## ASSIGNED TASK
Exactly transcribe the line that holds "εκπαίδευση στο πλήρες" and every remaining line of the records, up to and including the final one, with nothing else.

## MATERIAL TO PROCESS
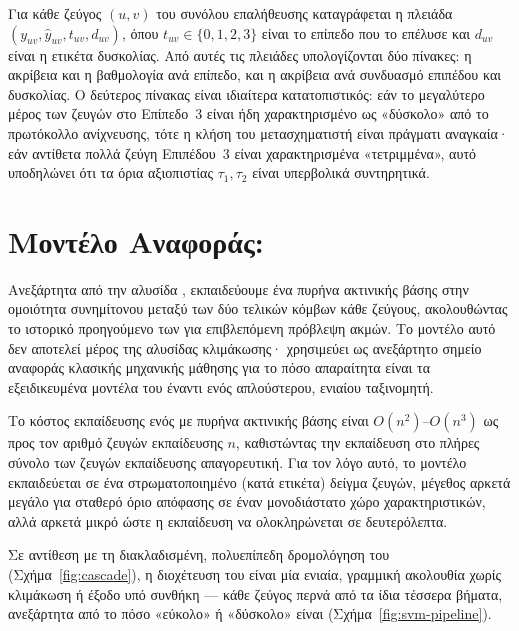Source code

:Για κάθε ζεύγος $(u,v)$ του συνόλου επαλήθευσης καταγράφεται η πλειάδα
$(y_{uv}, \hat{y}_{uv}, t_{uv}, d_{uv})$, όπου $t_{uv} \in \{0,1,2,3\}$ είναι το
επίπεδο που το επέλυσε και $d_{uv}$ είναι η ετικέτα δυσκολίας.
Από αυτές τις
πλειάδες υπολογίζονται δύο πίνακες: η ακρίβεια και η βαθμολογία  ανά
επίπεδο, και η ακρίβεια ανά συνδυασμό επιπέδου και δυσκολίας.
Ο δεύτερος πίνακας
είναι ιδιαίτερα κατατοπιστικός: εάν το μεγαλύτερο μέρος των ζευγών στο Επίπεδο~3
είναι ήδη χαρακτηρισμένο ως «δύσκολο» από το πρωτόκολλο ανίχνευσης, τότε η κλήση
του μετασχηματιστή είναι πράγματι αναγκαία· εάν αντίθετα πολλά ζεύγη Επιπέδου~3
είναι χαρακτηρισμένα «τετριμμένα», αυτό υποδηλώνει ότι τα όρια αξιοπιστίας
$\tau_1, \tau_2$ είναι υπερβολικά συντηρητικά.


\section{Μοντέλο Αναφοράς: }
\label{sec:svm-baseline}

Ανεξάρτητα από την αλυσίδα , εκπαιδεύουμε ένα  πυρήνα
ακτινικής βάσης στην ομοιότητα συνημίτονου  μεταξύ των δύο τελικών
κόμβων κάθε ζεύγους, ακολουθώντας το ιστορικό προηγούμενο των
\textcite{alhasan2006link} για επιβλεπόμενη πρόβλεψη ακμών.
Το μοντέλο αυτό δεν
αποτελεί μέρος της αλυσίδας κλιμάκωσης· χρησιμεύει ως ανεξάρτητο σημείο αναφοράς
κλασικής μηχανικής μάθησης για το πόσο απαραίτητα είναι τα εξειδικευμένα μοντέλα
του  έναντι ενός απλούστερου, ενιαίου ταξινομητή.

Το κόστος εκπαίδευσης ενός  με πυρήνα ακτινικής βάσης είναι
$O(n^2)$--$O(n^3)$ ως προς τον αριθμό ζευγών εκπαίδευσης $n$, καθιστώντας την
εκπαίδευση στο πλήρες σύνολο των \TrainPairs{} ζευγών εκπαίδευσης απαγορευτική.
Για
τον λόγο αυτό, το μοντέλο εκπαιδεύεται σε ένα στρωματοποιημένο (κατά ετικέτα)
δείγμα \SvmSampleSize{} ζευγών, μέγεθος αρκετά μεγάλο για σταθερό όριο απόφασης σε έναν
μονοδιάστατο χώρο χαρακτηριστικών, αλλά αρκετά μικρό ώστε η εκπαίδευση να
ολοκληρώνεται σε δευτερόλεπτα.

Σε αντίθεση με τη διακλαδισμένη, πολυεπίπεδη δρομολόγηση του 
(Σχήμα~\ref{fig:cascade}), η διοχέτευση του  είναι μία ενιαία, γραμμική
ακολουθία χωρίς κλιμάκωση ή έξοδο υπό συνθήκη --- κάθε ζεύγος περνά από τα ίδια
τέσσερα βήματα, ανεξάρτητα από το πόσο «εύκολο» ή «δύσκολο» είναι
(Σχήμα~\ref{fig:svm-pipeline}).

## SOLVED PROBLEM
εκπαίδευση στο πλήρες σύνολο των \TrainPairs{} ζευγών εκπαίδευσης απαγορευτική.
Για
τον λόγο αυτό, το μοντέλο εκπαιδεύεται σε ένα στρωματοποιημένο (κατά ετικέτα)
δείγμα \SvmSampleSize{} ζευγών, μέγεθος αρκετά μεγάλο για σταθερό όριο απόφασης σε έναν
μονοδιάστατο χώρο χαρακτηριστικών, αλλά αρκετά μικρό ώστε η εκπαίδευση να
ολοκληρώνεται σε δευτερόλεπτα.

Σε αντίθεση με τη διακλαδισμένη, πολυεπίπεδη δρομολόγηση του 
(Σχήμα~\ref{fig:cascade}), η διοχέτευση του  είναι μία ενιαία, γραμμική
ακολουθία χωρίς κλιμάκωση ή έξοδο υπό συνθήκη --- κάθε ζεύγος περνά από τα ίδια
τέσσερα βήματα, ανεξάρτητα από το πόσο «εύκολο» ή «δύσκολο» είναι
(Σχήμα~\ref{fig:svm-pipeline}).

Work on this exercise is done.